Immunosuppression for acquired hemophilia A: results from the European Acquired Haemophilia Registry (EACH2)

Abstract

Acquired hemophilia A (AHA) is an autoimmune disease caused by an autoantibody to factor VIII. Patients are at risk of severe and fatal hemorrhage until the inhibitor is eradicated, and guidelines recommend immunosuppression as soon as the diagnosis has been made. The optimal immunosuppressive regimen is unclear; therefore, data from 331 patients entered into the prospective EACH2 registry were analyzed. Steroids combined with cyclophosphamide resulted in more stable complete remission (70%), defined as inhibitor undetectable, factor VIII more than 70 IU/dL and immunosuppression stopped, than steroids alone (48%) or rituximab-based regimens (59%). Propensity score-matched analysis controlling for age, sex, factor VIII level, inhibitor titer, and underlying etiology confirmed that stable remission was more likely with steroids and cyclophosphamide than steroids alone (odds ratio = 3.25; 95% CI, 1.51-6.96; P < .003).

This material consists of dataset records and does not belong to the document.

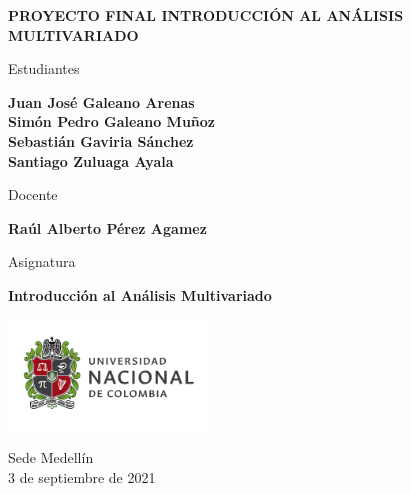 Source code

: \begin{titlepage}
   \Large{
   \begin{center}
       \vspace*{1cm}

       \textbf{PROYECTO FINAL INTRODUCCIÓN AL ANÁLISIS MULTIVARIADO}

            
       \vspace{1cm}
       
       Estudiantes
       
       \vspace{0.5cm}
        
        
       \textbf{Juan José Galeano Arenas} \\
       \textbf{Simón Pedro Galeano Muñoz} \\
       \textbf{Sebastián Gaviria Sánchez} \\
       \textbf{Santiago Zuluaga Ayala} \\
       
              \vspace{1cm}
       
       Docente
       
       \vspace{0.5cm}

       \textbf{Raúl Alberto Pérez Agamez}
       
       \vspace{0.4cm}

       \vspace{1.5cm}
       
       Asignatura
       
       \vspace{0.5cm}

       \textbf{Introducción al Análisis Multivariado}

       \vfill

            
       \vspace{0.1cm}
     
       \includegraphics[width=0.4\textwidth]{logounal.png}
            
       Sede Medellín\\
       3 de septiembre de 2021
       
   \end{center}
   }
\end{titlepage} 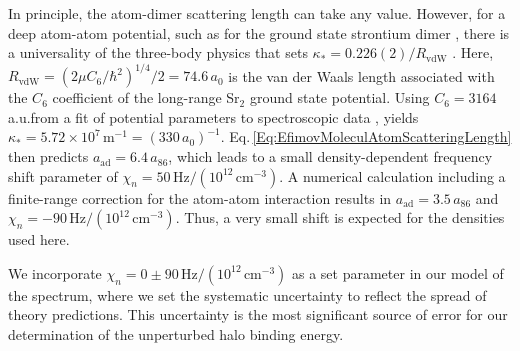 In principle, the atom-dimer scattering length can take any value.
However, for a deep atom-atom potential, such as for the ground state strontium dimer \cite{Stein2010}, there is a universality of the three-body physics that sets $\kappa_*=0.226(2)/R_{\mathrm{vdW}}$ \cite{wie12}.
Here, $R_{\mathrm{vdW}}=\left({2\mu C_6}/{\hbar^2}\right)^{1/4}/2=74.6$\,$a_0$ is the van der Waals length associated with the $C_6$ coefficient of the long-range Sr$_2$ ground state potential.
Using $C_6=3164$a.u.\;from a fit of potential parameters to spectroscopic data \cite{Stein2010}, yields $\kappa_*=5.72\times 10^7$\,m$^{-1}=(330\,a_0)^{-1}$.
Eq.\,\ref{Eq:EfimovMoleculAtomScatteringLength} then predicts $a_{\text{ad}}=6.4\, a_{86}$, which leads to a small density-dependent frequency shift parameter of $\chi_n=50\,\mathrm{Hz}/(10^{12}\,\mathrm{cm}^{-3})$.
A numerical calculation including a finite-range correction for the atom-atom interaction \cite{mwc17} results in $a_{\text{ad}}=3.5\, a_{86}$ and $\chi_n=-90\,\mathrm{Hz}/(10^{12}\,\mathrm{cm}^{-3})$.
Thus, a very small shift is expected for the densities used here.

We incorporate $\chi_n=0\pm 90 \,\mathrm{Hz}/(10^{12}\,\mathrm{cm}^{-3})$ as a set parameter in our model of the spectrum, where we set the systematic uncertainty to reflect the spread of theory predictions.
This uncertainty is the most significant source of error for our determination of the unperturbed halo binding energy.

The median time to complete remission was approximately 5 weeks for steroids with or without cyclophosphamide; rituximab-based regimens required approximately twice as long. Immunoglobulin administration did not improve outcome. Second-line therapy was successful in approximately 60% of cases that failed first-line therapy. Outcome was not affected by the choice of first-line therapy. The likelihood of achieving stable remission was not affected by underlying etiology but was influenced by the presenting inhibitor titer and FVIII level.

Figure 1

Disposition of patients from the EACH2 cohort included in this analysis of immunosuppression. The figure shows the EACH2 patient cohort and describes which patient groups were included in the analysis presented here.

Figure 2

Time to negative inhibitor of propensity score-matched groups and time to complete remission of propensity score-matched groups. Survival plots of propensity score-matched groups comparing steroids alone with steroids and oral cyclophosphamide (n = 70 in each group) showing: (A) time to negative inhibitor (HR = 2.11; 95% CI, 1.38-3.21; P < .001); and (B) time to complete remission (HR = 2.36; 95% CI, 1.49-3.74; P < .001).

Figure 3

Proportion of patients surviving at final follow-up dependent on first-line immunosuppression. Kaplan-Meier plot showing the proportion of subjects (n = 287) who were alive at final follow-up dependent on first-line treatment after a median of 262 days (IQR, 66-666 days). There were no significant differences between the groups.